Forgiveness is a 2004 South African drama film dealing with the effects of the apartheid system and the difficulty of reconciliation. It was directed by Ian Gabriel and stars Arnold Vosloo, Zane Meas, Quanita Adams and Denise Newman.

Plot
Tertius Coetzee, a young South African Police constable during apartheid, is granted amnesty by the Truth and Reconciliation Commission for torturing and killing a Coloured ANC activist. Haunted by his brutal past, Coetzee travels to a West Coast fishing village to find the man's family and eventually ask their forgiveness.

Cast
 Arnold Vosloo as Tertius Coetzee
 Quanita Adams as Sannie Grootboom
 Christo Davids as Ernest Grootboom
 Zane Meas as Hendrik Grootboom

Reception
The New York Times remarked that 'Gabriel's sluggish direction is offset by atmospheric visuals that transform water droplets into glass beads and the ocean into an oily canvas speckled with bobbing gulls.
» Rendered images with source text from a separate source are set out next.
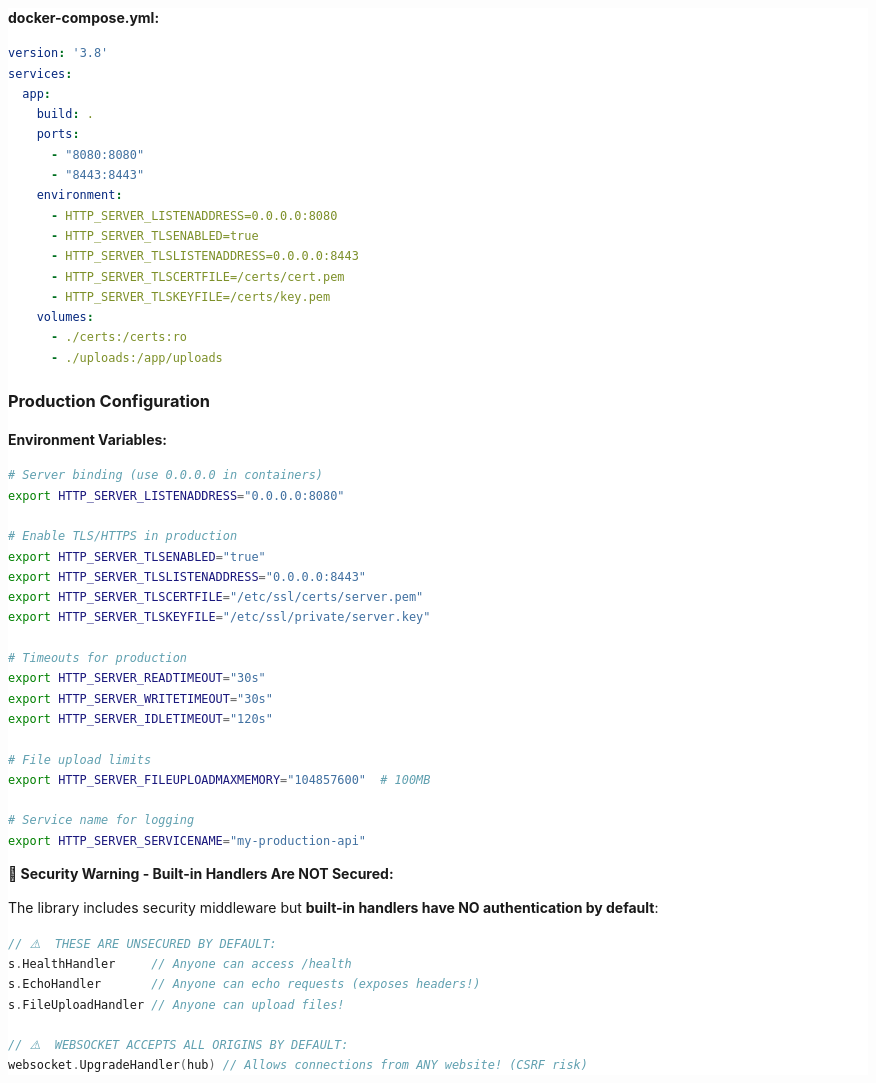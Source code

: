 **docker-compose.yml:**
```yaml
version: '3.8'
services:
  app:
    build: .
    ports:
      - "8080:8080"
      - "8443:8443"
    environment:
      - HTTP_SERVER_LISTENADDRESS=0.0.0.0:8080
      - HTTP_SERVER_TLSENABLED=true
      - HTTP_SERVER_TLSLISTENADDRESS=0.0.0.0:8443
      - HTTP_SERVER_TLSCERTFILE=/certs/cert.pem
      - HTTP_SERVER_TLSKEYFILE=/certs/key.pem
    volumes:
      - ./certs:/certs:ro
      - ./uploads:/app/uploads
```

### Production Configuration

**Environment Variables:**
```bash
# Server binding (use 0.0.0.0 in containers)
export HTTP_SERVER_LISTENADDRESS="0.0.0.0:8080"

# Enable TLS/HTTPS in production
export HTTP_SERVER_TLSENABLED="true"
export HTTP_SERVER_TLSLISTENADDRESS="0.0.0.0:8443"
export HTTP_SERVER_TLSCERTFILE="/etc/ssl/certs/server.pem"
export HTTP_SERVER_TLSKEYFILE="/etc/ssl/private/server.key"

# Timeouts for production
export HTTP_SERVER_READTIMEOUT="30s"
export HTTP_SERVER_WRITETIMEOUT="30s"
export HTTP_SERVER_IDLETIMEOUT="120s"

# File upload limits
export HTTP_SERVER_FILEUPLOADMAXMEMORY="104857600"  # 100MB

# Service name for logging
export HTTP_SERVER_SERVICENAME="my-production-api"
```

**🚨 Security Warning - Built-in Handlers Are NOT Secured:**

The library includes security middleware but **built-in handlers have NO authentication by default**:

```go
// ⚠️  THESE ARE UNSECURED BY DEFAULT:
s.HealthHandler     // Anyone can access /health
s.EchoHandler       // Anyone can echo requests (exposes headers!)  
s.FileUploadHandler // Anyone can upload files!

// ⚠️  WEBSOCKET ACCEPTS ALL ORIGINS BY DEFAULT:
websocket.UpgradeHandler(hub) // Allows connections from ANY website! (CSRF risk)
```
Shooting on high-definition digital video, Giulio Biccari bleaches the coastline to a dusty gray, mirroring the characters’ motives and adding weight to a script that's frustratingly cagey.' Slant Magazine gave the film two stars and questioned its structure, saying, 'No one will accuse Gabriel of pushing a glossy commentary about reparations in South Africa, only a shabby melodrama. Ultimately, the film's stilted design is more transparent than clever, for which there shouldn't be any excuse.'

Forgiveness has won awards at both the Locarno International Film Festival and the Cape Town International Film Festival.

References

External links
Forgiveness official website

Forgiveness at allmovie
Forgiveness at Rotten Tomatoes

Apartheid films
2004 films
Afrikaans-language films
English-language South African films
2000s political drama films
Films shot in South Africa
South African drama films
2004 drama films
Truth and Reconciliation Commission (South Africa)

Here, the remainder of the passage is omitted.